*** DATA SECTION Section Begins ***

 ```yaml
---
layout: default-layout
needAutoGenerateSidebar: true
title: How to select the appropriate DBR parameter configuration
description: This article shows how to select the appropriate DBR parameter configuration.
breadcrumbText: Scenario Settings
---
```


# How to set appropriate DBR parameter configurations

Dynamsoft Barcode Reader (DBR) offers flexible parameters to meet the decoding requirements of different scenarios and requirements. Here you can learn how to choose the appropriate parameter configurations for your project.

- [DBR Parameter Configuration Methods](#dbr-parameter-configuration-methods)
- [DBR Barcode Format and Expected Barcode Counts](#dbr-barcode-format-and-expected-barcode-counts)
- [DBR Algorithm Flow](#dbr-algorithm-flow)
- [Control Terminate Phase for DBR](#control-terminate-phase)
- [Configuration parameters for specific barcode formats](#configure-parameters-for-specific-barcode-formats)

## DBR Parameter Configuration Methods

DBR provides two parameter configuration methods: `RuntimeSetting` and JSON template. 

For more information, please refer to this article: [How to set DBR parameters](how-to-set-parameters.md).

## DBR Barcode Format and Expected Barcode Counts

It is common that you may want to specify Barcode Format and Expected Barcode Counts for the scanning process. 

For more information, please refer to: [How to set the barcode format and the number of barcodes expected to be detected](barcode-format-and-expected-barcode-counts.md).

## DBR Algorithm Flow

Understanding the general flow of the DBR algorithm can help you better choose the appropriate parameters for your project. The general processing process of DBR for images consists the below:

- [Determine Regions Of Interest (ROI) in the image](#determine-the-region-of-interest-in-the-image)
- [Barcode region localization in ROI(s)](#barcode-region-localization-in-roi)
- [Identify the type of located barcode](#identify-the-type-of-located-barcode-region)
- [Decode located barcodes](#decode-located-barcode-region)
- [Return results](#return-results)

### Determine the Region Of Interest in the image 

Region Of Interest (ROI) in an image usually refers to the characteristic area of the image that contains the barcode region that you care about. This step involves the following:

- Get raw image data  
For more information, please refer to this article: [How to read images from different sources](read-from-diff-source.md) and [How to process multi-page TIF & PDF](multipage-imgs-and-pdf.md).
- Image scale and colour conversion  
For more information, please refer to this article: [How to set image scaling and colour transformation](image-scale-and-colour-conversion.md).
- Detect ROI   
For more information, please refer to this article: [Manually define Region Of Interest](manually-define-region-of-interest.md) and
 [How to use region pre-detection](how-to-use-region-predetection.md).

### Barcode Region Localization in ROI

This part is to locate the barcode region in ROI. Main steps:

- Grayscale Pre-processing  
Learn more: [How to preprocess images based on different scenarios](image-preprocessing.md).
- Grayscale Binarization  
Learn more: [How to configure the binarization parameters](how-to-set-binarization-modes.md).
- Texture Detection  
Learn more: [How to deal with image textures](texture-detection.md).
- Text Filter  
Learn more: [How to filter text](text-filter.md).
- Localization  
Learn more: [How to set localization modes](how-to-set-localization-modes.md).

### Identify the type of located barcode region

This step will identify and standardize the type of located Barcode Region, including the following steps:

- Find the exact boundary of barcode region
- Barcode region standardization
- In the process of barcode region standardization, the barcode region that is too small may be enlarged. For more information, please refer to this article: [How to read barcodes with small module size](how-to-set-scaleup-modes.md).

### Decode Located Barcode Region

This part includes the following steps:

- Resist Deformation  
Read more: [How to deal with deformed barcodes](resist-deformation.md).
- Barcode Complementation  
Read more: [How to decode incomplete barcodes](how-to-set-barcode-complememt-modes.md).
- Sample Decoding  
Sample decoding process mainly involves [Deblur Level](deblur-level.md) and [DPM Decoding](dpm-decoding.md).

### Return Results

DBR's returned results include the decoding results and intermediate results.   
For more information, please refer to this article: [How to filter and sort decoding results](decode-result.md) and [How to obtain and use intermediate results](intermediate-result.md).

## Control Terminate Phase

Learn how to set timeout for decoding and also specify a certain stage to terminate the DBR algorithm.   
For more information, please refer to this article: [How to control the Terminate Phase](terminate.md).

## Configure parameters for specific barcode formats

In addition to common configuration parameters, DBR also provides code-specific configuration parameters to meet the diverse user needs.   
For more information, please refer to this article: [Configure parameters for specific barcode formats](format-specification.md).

*** DATA SECTION Section Ends ***

Write out exactly the lines above from the line with "Learn more: [How to deal" through the line with "the Terminate Phase](terminate.md).", both of them included, and leave out all other lines.

Learn more: [How to deal with image textures](texture-detection.md).
- Text Filter  
Learn more: [How to filter text](text-filter.md).
- Localization  
Learn more: [How to set localization modes](how-to-set-localization-modes.md).

### Identify the type of located barcode region

This step will identify and standardize the type of located Barcode Region, including the following steps:

- Find the exact boundary of barcode region
- Barcode region standardization
- In the process of barcode region standardization, the barcode region that is too small may be enlarged. For more information, please refer to this article: [How to read barcodes with small module size](how-to-set-scaleup-modes.md).

### Decode Located Barcode Region

This part includes the following steps:

- Resist Deformation  
Read more: [How to deal with deformed barcodes](resist-deformation.md).
- Barcode Complementation  
Read more: [How to decode incomplete barcodes](how-to-set-barcode-complememt-modes.md).
- Sample Decoding  
Sample decoding process mainly involves [Deblur Level](deblur-level.md) and [DPM Decoding](dpm-decoding.md).

### Return Results

DBR's returned results include the decoding results and intermediate results.   
For more information, please refer to this article: [How to filter and sort decoding results](decode-result.md) and [How to obtain and use intermediate results](intermediate-result.md).

## Control Terminate Phase

Learn how to set timeout for decoding and also specify a certain stage to terminate the DBR algorithm.   
For more information, please refer to this article: [How to control the Terminate Phase](terminate.md).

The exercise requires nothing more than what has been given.